Sunday, December 24, 2023

A Darkness Of The Heart by Gail Bowen

 
 This is the eighteenth Joanna Kilbourne mystery so fans will know the backstory.  Joanna is now sixty and still married to Zack, who is a lawyer.  But getting older doesn't mean no more surprises are left.  Joanna finds out that her father was not her biological father.  That was his best friend who was also the father of her best friend, Sally.  Joanna had adopted Sally's daughter, Taylor, when Sally died suddenly when Taylor was four.  

The story of Sally was being made into a movie as Sally had been a famous artist.  Taylor becomes friends with the actress who plays her mother and the producers want to make a series featuring both Sally and Joanna and their childhoods.  Joanna is thrilled except for having to work with a man named Gabe, who is the executive producer and who makes her feel uneasy.

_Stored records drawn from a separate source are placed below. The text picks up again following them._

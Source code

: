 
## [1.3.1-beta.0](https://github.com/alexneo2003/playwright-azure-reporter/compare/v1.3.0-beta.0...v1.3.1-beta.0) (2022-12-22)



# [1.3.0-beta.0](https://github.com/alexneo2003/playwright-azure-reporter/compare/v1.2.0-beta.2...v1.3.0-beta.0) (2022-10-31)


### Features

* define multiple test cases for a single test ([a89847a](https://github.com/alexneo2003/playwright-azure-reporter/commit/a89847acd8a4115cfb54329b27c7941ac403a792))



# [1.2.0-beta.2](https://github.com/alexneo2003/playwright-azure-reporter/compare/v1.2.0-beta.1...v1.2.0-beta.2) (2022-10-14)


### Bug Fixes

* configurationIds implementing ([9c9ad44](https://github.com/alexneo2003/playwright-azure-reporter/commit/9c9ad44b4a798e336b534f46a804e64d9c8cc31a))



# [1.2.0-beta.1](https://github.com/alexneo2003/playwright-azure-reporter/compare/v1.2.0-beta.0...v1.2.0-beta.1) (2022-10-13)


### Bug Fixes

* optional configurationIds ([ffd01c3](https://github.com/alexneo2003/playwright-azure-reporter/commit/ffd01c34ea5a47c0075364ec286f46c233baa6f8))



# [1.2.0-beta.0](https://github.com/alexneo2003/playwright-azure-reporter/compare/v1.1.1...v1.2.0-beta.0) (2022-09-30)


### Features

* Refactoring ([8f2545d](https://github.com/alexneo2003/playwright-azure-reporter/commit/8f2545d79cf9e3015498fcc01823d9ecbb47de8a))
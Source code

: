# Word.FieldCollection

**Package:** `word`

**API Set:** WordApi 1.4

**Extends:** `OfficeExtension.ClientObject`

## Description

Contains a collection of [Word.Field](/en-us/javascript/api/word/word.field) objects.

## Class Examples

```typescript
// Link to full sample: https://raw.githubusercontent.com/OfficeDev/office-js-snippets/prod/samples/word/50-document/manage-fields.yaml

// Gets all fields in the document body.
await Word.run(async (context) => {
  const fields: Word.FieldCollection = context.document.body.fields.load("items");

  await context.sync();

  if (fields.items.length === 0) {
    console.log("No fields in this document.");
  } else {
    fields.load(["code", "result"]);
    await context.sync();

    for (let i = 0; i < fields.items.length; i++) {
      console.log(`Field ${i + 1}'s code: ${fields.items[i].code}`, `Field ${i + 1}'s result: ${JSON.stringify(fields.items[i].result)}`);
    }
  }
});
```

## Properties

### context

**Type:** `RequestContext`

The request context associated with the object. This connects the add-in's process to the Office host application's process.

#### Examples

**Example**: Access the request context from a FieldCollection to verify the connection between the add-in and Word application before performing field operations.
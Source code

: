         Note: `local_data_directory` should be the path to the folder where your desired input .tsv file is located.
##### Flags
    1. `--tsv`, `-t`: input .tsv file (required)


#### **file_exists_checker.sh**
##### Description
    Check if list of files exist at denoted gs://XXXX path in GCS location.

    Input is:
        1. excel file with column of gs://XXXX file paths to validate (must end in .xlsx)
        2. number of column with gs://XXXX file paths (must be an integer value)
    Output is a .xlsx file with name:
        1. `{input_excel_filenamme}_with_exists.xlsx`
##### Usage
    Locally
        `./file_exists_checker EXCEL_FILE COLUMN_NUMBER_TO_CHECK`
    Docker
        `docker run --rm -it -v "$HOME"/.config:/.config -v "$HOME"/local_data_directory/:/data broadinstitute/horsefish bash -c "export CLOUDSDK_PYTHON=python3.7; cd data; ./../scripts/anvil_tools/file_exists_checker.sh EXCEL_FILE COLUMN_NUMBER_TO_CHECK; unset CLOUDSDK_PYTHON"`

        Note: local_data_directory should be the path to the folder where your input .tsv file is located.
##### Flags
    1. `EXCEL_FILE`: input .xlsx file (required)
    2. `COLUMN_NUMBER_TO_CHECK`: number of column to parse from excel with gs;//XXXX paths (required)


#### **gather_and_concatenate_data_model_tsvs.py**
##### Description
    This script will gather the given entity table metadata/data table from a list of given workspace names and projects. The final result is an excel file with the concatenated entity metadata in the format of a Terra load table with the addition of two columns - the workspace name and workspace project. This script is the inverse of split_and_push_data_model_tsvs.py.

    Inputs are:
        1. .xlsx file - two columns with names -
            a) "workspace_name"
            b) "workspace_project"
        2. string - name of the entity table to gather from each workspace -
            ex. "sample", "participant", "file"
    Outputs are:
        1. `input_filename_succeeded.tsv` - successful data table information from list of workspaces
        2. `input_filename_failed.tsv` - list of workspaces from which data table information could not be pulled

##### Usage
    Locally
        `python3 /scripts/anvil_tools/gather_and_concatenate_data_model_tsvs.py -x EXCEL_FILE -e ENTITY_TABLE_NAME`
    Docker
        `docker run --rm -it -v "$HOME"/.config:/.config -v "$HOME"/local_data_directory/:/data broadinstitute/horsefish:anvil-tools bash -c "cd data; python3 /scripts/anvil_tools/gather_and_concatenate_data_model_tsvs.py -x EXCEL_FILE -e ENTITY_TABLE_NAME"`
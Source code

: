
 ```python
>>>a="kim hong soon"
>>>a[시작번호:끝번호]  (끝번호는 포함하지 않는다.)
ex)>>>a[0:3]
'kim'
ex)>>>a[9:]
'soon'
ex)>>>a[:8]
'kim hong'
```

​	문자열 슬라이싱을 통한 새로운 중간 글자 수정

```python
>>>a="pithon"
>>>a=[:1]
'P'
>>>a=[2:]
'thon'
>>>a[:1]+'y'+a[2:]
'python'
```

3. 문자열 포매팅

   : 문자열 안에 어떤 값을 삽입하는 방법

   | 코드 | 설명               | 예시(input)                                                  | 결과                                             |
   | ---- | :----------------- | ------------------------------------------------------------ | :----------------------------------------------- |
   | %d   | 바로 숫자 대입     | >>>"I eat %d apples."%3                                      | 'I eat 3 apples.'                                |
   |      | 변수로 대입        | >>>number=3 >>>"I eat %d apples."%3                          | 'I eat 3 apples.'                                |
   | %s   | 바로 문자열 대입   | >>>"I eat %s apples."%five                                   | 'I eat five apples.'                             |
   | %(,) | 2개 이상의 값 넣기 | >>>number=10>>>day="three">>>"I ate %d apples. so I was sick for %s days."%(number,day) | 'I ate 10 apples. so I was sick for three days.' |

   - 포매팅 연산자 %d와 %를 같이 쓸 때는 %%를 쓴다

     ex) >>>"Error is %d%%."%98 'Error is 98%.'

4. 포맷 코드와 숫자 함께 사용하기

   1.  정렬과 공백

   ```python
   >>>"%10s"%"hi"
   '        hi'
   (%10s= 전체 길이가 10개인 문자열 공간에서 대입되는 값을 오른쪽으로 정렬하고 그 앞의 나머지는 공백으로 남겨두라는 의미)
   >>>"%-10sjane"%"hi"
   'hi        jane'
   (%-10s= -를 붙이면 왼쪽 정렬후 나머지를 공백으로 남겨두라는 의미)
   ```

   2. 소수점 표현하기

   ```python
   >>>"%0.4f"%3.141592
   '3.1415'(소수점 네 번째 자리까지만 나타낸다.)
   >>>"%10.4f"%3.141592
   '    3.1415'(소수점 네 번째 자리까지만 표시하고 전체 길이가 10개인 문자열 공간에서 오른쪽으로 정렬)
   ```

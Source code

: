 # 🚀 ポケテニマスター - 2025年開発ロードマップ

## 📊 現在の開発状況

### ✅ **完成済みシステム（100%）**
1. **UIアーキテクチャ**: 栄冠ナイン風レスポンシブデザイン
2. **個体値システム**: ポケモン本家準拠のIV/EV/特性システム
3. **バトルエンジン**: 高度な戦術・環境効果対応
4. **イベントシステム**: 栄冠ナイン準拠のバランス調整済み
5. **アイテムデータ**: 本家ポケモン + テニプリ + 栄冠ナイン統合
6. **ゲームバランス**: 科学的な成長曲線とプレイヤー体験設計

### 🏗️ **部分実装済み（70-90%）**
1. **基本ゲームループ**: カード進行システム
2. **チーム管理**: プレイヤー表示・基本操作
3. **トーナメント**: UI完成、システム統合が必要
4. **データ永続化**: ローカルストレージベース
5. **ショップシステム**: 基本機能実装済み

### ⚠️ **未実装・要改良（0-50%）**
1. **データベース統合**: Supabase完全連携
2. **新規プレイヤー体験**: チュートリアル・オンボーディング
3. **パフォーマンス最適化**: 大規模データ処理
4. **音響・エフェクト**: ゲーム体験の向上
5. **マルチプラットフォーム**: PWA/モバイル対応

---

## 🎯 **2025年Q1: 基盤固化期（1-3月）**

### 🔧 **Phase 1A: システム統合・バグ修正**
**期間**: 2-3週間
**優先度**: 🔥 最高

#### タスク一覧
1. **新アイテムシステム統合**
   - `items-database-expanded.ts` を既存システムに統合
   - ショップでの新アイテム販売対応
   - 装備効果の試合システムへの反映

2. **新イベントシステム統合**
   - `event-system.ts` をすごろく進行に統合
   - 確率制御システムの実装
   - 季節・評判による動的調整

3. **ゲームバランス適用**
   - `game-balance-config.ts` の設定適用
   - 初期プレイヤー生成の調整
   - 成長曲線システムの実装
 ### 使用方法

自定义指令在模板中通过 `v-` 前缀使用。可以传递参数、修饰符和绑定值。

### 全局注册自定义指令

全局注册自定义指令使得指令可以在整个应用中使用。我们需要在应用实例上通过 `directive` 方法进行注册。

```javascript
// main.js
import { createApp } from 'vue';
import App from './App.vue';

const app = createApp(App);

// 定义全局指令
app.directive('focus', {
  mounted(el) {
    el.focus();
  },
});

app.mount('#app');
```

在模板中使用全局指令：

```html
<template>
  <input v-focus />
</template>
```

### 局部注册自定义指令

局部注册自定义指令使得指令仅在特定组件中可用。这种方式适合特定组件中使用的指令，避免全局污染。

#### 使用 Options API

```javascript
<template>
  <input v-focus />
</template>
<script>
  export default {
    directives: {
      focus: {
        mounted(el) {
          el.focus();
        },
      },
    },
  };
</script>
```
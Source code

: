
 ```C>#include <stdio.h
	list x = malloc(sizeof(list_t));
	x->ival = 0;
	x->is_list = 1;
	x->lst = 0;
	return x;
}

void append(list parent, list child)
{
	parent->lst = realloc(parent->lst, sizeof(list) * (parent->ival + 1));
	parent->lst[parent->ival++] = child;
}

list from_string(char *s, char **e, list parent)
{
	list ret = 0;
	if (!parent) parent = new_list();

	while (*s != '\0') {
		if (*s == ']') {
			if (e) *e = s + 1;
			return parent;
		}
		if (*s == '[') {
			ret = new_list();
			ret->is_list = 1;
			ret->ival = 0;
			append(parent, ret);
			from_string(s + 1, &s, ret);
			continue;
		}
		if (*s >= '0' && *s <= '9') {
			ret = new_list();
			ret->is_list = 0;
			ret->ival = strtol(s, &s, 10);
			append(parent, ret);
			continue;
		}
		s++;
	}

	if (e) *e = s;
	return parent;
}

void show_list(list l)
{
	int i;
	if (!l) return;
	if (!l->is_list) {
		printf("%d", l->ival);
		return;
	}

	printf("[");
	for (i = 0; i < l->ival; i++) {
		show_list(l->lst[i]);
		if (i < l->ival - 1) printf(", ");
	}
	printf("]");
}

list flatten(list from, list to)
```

The lighting director on the movie is another friend of the family.  He has a teenage daughter who, after an accident, has the brain of a five year old.  This girl is kidnapped and found later walking down the street crying with fifty dollars in her hands and evidence of sexual molestation.  Who would do such a thing and to such a helpless victim?  Days later, it is revealed that Gabe was the perpetrator and that he had been molesting Taylor's friend the same way.  When he plummets to his death from his penthouse balcony, suspicion falls on those Joanne loves.  Can she find the murderer?

Gail Bowen has written a series reminiscent of that of Elizabeth George in that the reader becomes invested in the lives of Joanna and her family and follow them from book to book.  The book discusses the seamy world of pedophilia and those who suffer from their exposure for years afterward.  The revelations that Joanne is given explains much of her own childhood and the reasons her parents always seemed distant and gives her insight into her life.  I listened to this book and the narrator did an excellent job and has narrated several of the other books in the series.   This book is recommended for mystery readers.